Baixa
prioridade para ensino profissional em relação
ao universitário produz novo gargalo para a expansão
da indústria
Não é só coincidência temporal
o que aproxima notícias em aparência tão
díspares quanto a falha no suprimento de gás
natural e a carência de 117 mil trabalhadores qualificados
projetada pelo Instituto de Pesquisa Econômica Aplicada
(Ipea) para 2007. Um nexo mais sutil e preocupante reúne
as más novas, e mais uma vez sua origem parece estar
em políticas públicas equivocadas. No caso,
uma negligência perene com o ensino técnico.

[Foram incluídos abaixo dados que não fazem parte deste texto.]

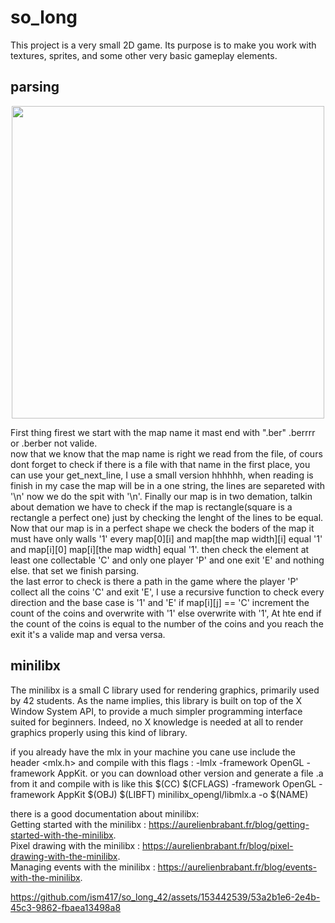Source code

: # so_long

This project is a very small 2D game.
Its purpose is to make you work with textures, sprites,
and some other very basic gameplay elements.

## parsing

<p align="center">
<img src="https://media.giphy.com/media/mTSyzp4bHx86C5peai/giphy.gif" style="width:500px">
</p>

First thing firest we start with the map name it mast end with ".ber" .berrrr or .berber not valide.\
now that we know that the map name is right we read from the file, of cours dont forget to check if there is a file with that name in the first place, you can use your get_next_line, I use a small version hhhhhh, when reading is finish in my case the map will be in a one string, the lines are separeted with '\n' now we do the spit with '\n'. Finally our map is in two demation, talkin about demation we have to check if the map is rectangle(square is a rectangle a perfect one) just by checking the lenght of the lines to be equal.\
Now that our map is in a perfect shape we check the boders of the map it must have only walls '1' every map[0][i] and map[the map width][i] equal '1' and map[i][0] map[i][the map width] equal '1'. then check the element at least one collectable 'C' and only one player 'P' and one exit 'E' and nothing else. that set we finish parsing.\
the last error to check is there a path in the game where the player 'P' collect all the coins 'C' and exit 'E', I use a recursive function to check every direction and the base case is '1' and 'E' if map[i][j] == 'C' increment the count of the coins and overwrite with '1' else overwrite with '1', At hte end if the count of the coins is equal to the number of the coins and you reach the exit it's a valide map and versa versa.

## minilibx

The minilibx is a small C library used for rendering graphics, primarily used by 42 students. As the name implies, this library is built on top of the X Window System API, to provide a much simpler programming interface suited for beginners. Indeed, no X knowledge is needed at all to render graphics properly using this kind of library.

if you already have the mlx in your machine you cane use include the header <mlx.h> and compile with this flags : -lmlx -framework OpenGL -framework AppKit.
or you can download other version and generate a file .a from it and compile with is like this 
$(CC) $(CFLAGS) -framework OpenGL -framework AppKit $(OBJ) $(LIBFT) minilibx_opengl/libmlx.a -o $(NAME)

there is a good documentation about minilibx:\
Getting started with the minilibx : https://aurelienbrabant.fr/blog/getting-started-with-the-minilibx. \
Pixel drawing with the minilibx : https://aurelienbrabant.fr/blog/pixel-drawing-with-the-minilibx. \
Managing events with the minilibx : https://aurelienbrabant.fr/blog/events-with-the-minilibx. 


https://github.com/ism417/so_long_42/assets/153442539/53a2b1e6-2e4b-45c3-9862-fbaea13498a8
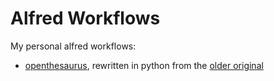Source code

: # Alfred Workflows

My personal alfred workflows:

* [openthesaurus](openthesaurus), rewritten in python from the [older original](https://github.com/AndreasWidmer/alfred3-openthesaurus)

Com o preço do petróleo na vizinhança
de US$ 100 por barril, o setor atravessa fase de atividade
frenética. A Petrobras, como qualquer empresa do ramo,
enfrenta dificuldade em adquirir equipamentos ou contratar
serviços e mão-de-obra para crescer no ritmo
do mercado.
Um dos efeitos dessa limitação é o descumprimento
das metas de aumento da produção de gás,
hoje pelo menos 12,5% inferior à projetada, segundo
noticiou o jornal "Valor Econômico" (e 3,4%
aquém da verificada em 2006). A descoberta de reservas
gigantescas na bacia de Santos, se confirmadas, só
torna a deficiência mais aguda.
Tal carência encontra-se corroborada de modo cabal no
estudo do Ipea, "Demanda e Perfil dos Trabalhadores Formais
no Brasil em 2007". O setor que enfrenta maior escassez
de profissionais experientes e qualificados é precisamente
o da indústria química e petroquímica:
déficit de mais de 25 mil trabalhadores. Em seguida
nesse anti-ranking vêm outros sete setores de transformação,
a começar por produtos de transporte e mecânicos.
Só essas três modalidades industriais totalizam
70 mil vagas que não podem ser preenchidas -um outro
tipo de apagão, técnico-profissional.
Essa mão-de-obra indisponível, porém,
não é sempre de nível universitário,
revela a pesquisa do Ipea. Na média, as vagas não-preenchidas
dão preferência a profissionais com 9,3 anos
de estudo. Alguns ramos mais tradicionais, como o de alimentos,
se satisfazem com ensino fundamental completo; outros, como
comunicação e telecomunicação,
exigem o equivalente ao nível médio, sobretudo
os raros egressos de cursos técnicos.
Embora o número de matrículas no ensino profissional
se encontre em expansão (61% entre 2001 e 2006), ele
ainda é pífio: 744.690 alunos no país,
segundo o Censo Escolar do Ministério da Educação.
No ensino superior, havia em 2006 (de acordo com a Pnad, Pesquisa
Nacional por Amostra de Domicílios) 5.495.277 matriculados,
clara expressão da ênfase na expansão
do ensino superior, que triplicou em uma década.
O governo federal parece ter detectado a necessidade de imprimir
ritmo similar à educação profissional.
Anunciou há menos de dois meses o plano de investir
R$ 3,5 bilhões para abrir 200 novos Cefets (Centros
Federais de Educação Tecnológica) até
2010, além dos 140 que existem hoje.
Não basta. A demanda por esses profissionais tecnicamente
qualificados parte do setor privado, e este precisa participar
mais ativamente do esforço para supri-la. Aí
estão os R$ 10 bilhões anuais do sistema S,
que deveriam ser carreados de modo prioritário para
multiplicar o imprescindível capital humano.